In my post on Modes of Communication, there was one type of communication I didn't mention. That was not communicating. I think in almost every disagreement I have had with colleagues, people I oversee, members of my family, or people higher than me in my organizations the fundamental issue is that communication was mishandled or didn't happen. Even if the information being delivered was something that people would not want to hear, not delivering that information has greater ramifications than delivering it.
There are a lot of reasons to not have those conversations. We might legitimately not have the time in the moment to be able to have the conversation fully enough to give it justice, so we need to hold off. The person we need to have the conversation with may not be in the right frame of mind to be able to hear the message being delivered (more on that later). We might be scared, nervous, afraid, anxious, or any other "flight mode" word about the reaction we will receive to delivering that message. But in the end, the reaction to catching someone completely off guard will be worse than having the hard conversation. Or, not having the conversation will lead to nothing ever changing. The cost of NOT having those conversations is considerably worse than having them, working through the discomfort, and then seeing the change that occurs. You can then recognize the progress when it is made, and celebrate the successes.

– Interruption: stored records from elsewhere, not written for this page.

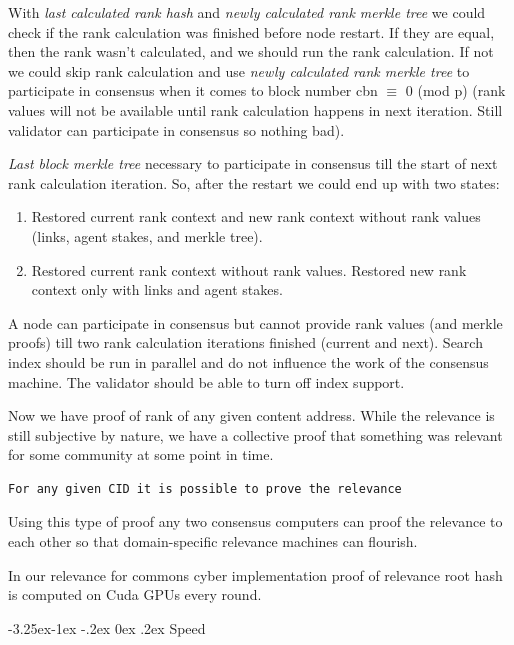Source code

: \documentclass[8pt,oneside]{amsart}
\makeatletter
\newcommand{\linkgreen}[2]{\href{#1}{\color{green}{#2}}}
\renewcommand\subsection{\@startsection{subsection}{2}{\z@}%
                                     {-3.25ex\@plus -1ex \@minus -.2ex}%
                                     {0ex \@plus .2ex}%
                                     {\play\Large}}%
\newcommand{\titleSection}[1]{\subsection{#1}}
\newcommand{\code}[1]{{\PlayBold #1}}
\makeatother
\begin{document}
With \textit{last calculated rank hash} and \textit{newly calculated rank merkle tree} we could check if the rank
calculation was finished before node restart. If they are equal, then the rank wasn't calculated, and we should run the rank calculation.
 If not we could skip rank calculation and use \textit{newly calculated rank merkle tree} to participate in consensus when it comes to block number \code{cbn $\equiv$ 0 (mod p)} (rank values will not be available until rank calculation happens in next iteration. Still validator can participate in consensus so nothing bad).

\textit{Last block merkle tree} necessary to participate in consensus till the start of next rank calculation iteration. So, after the restart we could end up with two states:

\begin{enumerate}
\item Restored current rank context and new rank context without rank values (links, agent stakes, and merkle tree).
\item Restored current rank context without rank values. Restored new rank context only with links and agent stakes.
\end{enumerate}

A node can participate in consensus but cannot provide rank values (and merkle proofs) till two rank calculation iterations finished (current and next). Search index should be run in parallel and do not influence the work of the consensus machine. The validator should be able to turn off index support.

Now we have proof of rank of any given content address. While the relevance is still subjective by nature, we have a collective proof that something was relevant for some community at some point in time.

\begin{lstlisting}
For any given CID it is possible to prove the relevance
\end{lstlisting}

Using this type of proof any two \linkgreen{https://ipfs.io/ipfs/QmdCeixQUHBjGnKfwbB1dxf4X8xnadL8xWmmEnQah5n7x2}{IBC compatible} consensus computers can proof the relevance to each other so that domain-specific relevance machines can flourish.

In our relevance for commons \code{cyber} implementation proof of relevance root hash is computed on Cuda GPUs every round.

\titleSection{Speed}\label{speed-performance}
\end{document}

I had a teacher last year that had a family member in a really bad health situation, in fact last rights had been read. Unrelated to this family health crisis, this teacher was not showing growth on an important area, which was leading to their students having lower success. I needed to talk with this person about their professional practice, but I also needed to let them know I cared about them and their family. I chose in the moment to only focus on their family, but made sure to come back in a few days when the ailing family member miraculously pulled through to have the professional conversation. That person could hear the message, had some breakthrough ideas of their own, and in the last month or so of our academic year showed incredibly improvements!

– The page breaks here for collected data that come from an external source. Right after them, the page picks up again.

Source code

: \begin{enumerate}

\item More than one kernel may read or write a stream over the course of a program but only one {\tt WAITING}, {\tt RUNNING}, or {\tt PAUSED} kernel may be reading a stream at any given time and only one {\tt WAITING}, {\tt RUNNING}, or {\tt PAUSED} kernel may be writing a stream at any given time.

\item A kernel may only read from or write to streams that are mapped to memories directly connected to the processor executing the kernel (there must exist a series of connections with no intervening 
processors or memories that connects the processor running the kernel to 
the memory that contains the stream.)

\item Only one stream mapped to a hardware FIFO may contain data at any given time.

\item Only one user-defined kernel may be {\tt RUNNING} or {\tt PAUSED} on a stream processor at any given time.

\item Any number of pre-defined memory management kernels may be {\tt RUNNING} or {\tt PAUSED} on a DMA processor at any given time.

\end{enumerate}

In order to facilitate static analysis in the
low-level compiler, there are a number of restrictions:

In my first leadership role, I had a person I oversaw that was just a mean spirited person. They were abrasive towards others, had no accountability for their own actions or inactions, and when held accountable would unleash ire on those trying to redirect them. My first attempts at being freindly to the person only lead them to see me as someone weaker than them they could walk over. I am not a confrontational person, so when these attempts didn't work, I avoided the person thinking I couldn't make much of a difference. This lead to the colleagues of this person coming to me to complain about the actions of the malcontent, and getting frustrated I wasn't doing enough. The department I had just taken over was quickly unraveling, good people were being hurt, and students were not being served.

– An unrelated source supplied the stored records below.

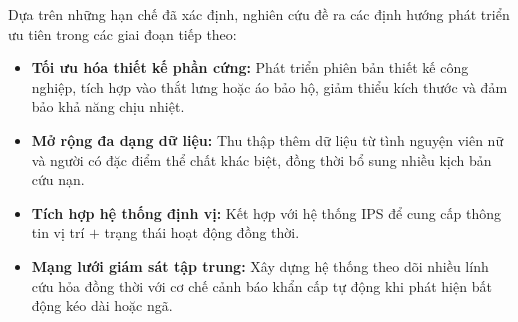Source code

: Dựa trên những hạn chế đã xác định, nghiên cứu đề ra các định hướng phát triển ưu tiên trong các giai đoạn tiếp theo:

\begin{itemize}
    \item \textbf{Tối ưu hóa thiết kế phần cứng:} Phát triển phiên bản thiết kế công nghiệp, tích hợp vào thắt lưng hoặc áo bảo hộ, giảm thiểu kích thước và đảm bảo khả năng chịu nhiệt.
    \item \textbf{Mở rộng đa dạng dữ liệu:} Thu thập thêm dữ liệu từ tình nguyện viên nữ và người có đặc điểm thể chất khác biệt, đồng thời bổ sung nhiều kịch bản cứu nạn.
    \item \textbf{Tích hợp hệ thống định vị:} Kết hợp với hệ thống IPS để cung cấp thông tin vị trí $+$ trạng thái hoạt động đồng thời.
    \item \textbf{Mạng lưới giám sát tập trung:} Xây dựng hệ thống theo dõi nhiều lính cứu hỏa đồng thời với cơ chế cảnh báo khẩn cấp tự động khi phát hiện bất động kéo dài hoặc ngã.
\end{itemize}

At some point that year, my leadership colleagues gave me a book called The No Asshole Rule, and it gave some great advice and encouragement to how to deal with this person. I highly recommend reading it! My taking action in a way that this person could relate to led to them making small changes for short periods of time. But it also allowed for me to start documenting the behaviors as they happened, the courage to redirect this person as needed, and ultimately led to this person being changed roles in the organization. My NOT having conversations was destroying the entire department I was overseeing, and not helping the students we were serving. Starting the conversations led to a different kind of discomfort, but one that ultimately led to the important change that needed to occur.
So the next time you are scared, nervous, hesitant or worried about taking an action, think of the costs of NOT. Sometimes, delaying the action makes sense but you cannot push off the actions you want too long or you will be leading to negative results. And that is not being a leader!